The Federal Aviation Administration said it would be more costly than it had previously calculated for cargo carriers to adopt requirements announced last year for passenger airlines.
“As a result, the FAA has determined that no revisions to the final rule on either cargo or passenger operations is warranted,” the agency said in a filing to appear tomorrow in the U.S. Federal Register.
The FAA announced in May it had discovered errors in calculations used to justify the rule, after the Independent Pilots Association, which represents UPS’s flight crews, filed suit to force the agency to impose the rules on cargo carriers.
The rule, which takes effect in 2014, will reduce the hours passenger pilots can fly late at night or if they are making numerous landings and takeoffs. Because the projected benefits are based largely on averting potential loss of life, cargo carriers had less to gain and were excluded, the FAA said in the rule.

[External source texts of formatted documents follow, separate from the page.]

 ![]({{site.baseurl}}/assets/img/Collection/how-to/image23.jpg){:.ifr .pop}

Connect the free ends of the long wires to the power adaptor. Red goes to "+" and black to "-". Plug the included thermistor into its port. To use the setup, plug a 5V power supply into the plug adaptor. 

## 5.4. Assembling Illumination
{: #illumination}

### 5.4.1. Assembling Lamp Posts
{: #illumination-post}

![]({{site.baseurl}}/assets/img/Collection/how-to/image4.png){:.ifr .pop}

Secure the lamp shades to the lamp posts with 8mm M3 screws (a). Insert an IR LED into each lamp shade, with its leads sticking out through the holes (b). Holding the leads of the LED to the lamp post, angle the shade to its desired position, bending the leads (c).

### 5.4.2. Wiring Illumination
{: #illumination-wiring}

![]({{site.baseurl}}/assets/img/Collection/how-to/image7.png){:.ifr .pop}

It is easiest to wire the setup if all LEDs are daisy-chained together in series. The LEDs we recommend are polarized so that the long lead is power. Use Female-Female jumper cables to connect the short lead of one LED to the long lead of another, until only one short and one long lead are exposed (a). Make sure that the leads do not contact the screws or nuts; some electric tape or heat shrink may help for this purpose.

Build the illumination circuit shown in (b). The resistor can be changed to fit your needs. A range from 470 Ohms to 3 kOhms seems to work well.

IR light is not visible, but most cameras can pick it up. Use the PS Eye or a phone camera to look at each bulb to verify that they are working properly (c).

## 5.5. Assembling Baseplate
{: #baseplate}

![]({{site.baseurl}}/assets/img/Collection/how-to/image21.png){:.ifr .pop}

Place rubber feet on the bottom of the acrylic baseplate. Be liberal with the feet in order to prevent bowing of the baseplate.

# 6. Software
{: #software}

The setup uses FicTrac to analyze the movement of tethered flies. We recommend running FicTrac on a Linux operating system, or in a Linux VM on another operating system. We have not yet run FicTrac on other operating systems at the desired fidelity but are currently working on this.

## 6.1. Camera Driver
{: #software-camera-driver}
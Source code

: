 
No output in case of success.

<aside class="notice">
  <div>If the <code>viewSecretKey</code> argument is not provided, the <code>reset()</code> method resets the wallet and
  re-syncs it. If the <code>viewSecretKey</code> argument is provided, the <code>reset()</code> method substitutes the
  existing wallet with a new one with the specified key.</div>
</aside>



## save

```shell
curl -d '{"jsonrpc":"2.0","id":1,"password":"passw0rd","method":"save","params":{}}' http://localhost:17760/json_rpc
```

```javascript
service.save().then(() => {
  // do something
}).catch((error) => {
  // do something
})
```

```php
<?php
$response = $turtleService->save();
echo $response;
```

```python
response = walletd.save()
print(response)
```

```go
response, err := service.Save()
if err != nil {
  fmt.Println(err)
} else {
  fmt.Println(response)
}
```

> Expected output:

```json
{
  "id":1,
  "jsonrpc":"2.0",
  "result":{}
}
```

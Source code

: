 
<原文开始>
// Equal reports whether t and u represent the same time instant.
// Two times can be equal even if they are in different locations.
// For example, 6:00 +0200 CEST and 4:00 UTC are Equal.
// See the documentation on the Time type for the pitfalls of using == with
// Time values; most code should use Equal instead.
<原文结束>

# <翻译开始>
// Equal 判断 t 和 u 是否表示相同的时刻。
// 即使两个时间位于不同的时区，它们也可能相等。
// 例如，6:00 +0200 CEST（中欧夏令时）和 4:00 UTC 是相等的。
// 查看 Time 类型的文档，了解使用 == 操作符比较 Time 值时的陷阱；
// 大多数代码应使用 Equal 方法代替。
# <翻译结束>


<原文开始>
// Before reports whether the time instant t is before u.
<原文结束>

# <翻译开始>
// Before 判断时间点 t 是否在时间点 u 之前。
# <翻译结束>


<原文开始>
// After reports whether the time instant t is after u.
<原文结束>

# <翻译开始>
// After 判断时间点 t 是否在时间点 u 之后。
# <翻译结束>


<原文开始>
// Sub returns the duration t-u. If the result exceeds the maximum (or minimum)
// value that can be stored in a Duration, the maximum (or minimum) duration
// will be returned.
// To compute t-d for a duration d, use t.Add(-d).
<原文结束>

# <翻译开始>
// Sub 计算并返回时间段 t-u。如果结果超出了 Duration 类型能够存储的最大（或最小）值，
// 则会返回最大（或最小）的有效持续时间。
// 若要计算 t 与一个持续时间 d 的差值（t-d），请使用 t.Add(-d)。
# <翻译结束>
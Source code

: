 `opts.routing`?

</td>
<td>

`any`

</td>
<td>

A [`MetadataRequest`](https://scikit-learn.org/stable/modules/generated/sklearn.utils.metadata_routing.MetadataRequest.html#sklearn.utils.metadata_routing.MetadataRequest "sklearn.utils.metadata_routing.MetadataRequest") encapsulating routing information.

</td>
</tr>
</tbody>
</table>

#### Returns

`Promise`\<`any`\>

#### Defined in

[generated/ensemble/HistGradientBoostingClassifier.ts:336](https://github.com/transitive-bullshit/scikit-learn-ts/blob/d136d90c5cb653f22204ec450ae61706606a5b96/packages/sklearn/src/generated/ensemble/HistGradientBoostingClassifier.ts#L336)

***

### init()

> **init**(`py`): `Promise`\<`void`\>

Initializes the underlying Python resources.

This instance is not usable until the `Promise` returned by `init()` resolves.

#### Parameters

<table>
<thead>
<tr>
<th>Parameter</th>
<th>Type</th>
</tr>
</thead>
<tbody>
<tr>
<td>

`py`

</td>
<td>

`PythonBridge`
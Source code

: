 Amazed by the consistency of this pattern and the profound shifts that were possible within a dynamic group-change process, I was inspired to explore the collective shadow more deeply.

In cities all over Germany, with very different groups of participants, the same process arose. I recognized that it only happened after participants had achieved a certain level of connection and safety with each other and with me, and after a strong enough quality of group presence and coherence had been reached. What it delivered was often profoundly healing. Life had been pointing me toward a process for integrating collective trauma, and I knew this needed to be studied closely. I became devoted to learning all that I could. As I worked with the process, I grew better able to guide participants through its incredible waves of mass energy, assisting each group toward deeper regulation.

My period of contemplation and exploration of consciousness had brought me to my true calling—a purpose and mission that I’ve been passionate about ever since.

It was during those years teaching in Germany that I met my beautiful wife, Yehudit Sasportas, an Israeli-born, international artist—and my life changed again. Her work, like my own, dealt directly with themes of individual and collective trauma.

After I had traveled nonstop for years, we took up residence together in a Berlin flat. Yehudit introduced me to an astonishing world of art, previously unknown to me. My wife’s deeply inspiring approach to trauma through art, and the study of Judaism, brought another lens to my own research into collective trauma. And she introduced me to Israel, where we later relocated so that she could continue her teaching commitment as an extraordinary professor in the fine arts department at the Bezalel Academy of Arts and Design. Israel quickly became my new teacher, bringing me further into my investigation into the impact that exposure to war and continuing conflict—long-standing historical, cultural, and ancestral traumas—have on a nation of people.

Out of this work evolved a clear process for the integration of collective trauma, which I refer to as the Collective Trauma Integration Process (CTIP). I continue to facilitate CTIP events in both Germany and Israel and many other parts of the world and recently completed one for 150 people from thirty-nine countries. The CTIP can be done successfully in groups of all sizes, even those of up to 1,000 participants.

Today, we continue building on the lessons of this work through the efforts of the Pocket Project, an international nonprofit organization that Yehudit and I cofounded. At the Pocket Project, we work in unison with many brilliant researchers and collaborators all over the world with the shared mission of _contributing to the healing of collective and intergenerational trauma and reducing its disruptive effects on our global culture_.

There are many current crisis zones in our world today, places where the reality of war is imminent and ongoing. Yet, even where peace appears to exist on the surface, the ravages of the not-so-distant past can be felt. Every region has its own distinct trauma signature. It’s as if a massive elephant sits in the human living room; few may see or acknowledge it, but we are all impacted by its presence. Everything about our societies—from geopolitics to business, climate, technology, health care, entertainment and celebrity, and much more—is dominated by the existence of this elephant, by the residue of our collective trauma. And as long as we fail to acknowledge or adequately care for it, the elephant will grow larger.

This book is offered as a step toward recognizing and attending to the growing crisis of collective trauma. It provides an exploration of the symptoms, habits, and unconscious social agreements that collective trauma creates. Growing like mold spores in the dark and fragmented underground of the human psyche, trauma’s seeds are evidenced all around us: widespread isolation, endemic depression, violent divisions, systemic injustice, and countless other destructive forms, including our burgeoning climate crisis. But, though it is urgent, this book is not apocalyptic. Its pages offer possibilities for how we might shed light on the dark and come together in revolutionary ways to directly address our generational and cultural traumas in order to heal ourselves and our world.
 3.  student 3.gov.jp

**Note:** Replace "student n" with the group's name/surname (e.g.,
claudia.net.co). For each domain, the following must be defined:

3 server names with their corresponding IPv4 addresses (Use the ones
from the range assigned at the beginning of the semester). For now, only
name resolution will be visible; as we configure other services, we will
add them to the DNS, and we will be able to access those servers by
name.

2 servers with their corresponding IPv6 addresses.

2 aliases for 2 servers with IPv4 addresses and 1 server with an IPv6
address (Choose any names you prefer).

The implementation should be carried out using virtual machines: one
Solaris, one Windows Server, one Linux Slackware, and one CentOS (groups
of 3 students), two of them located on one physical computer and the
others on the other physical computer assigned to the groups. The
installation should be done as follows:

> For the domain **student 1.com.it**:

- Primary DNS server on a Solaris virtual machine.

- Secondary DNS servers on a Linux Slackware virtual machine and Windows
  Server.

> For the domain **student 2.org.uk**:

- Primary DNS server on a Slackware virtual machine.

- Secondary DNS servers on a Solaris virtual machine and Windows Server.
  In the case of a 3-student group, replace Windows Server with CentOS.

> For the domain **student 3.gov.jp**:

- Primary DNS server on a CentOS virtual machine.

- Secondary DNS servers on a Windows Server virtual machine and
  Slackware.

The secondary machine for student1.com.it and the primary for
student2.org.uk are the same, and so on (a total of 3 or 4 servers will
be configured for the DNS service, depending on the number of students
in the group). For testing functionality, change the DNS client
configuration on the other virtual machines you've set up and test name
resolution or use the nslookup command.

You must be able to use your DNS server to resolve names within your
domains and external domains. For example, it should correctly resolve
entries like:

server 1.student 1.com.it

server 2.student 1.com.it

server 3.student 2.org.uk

The union says in its lawsuit that since Congress ordered the FAA to impose new pilot-rest standards, the agency shouldn’t have calculated costs and benefits.
“We still reject the application of a cost-benefit analysis,” Robert Travis, president of the IPA, said in an e-mailed statement. “We do not believe that it was Congress’s intent to address the important issue of pilot fatigue only if the price is right.”
Estimated net costs, after benefits, during the first 12 years of reducing pilot work hours on cargo airlines rose from $306 million to $550 million in FAA’s revised calculations. The FAA projected that cargo airlines would have had benefits of between $20.4 million and $32.6 million.
The case is Independent Pilots Association v. Federal Aviation Administration, 11-1483, U.S. Court of Appeals for the District of Columbia (Washington).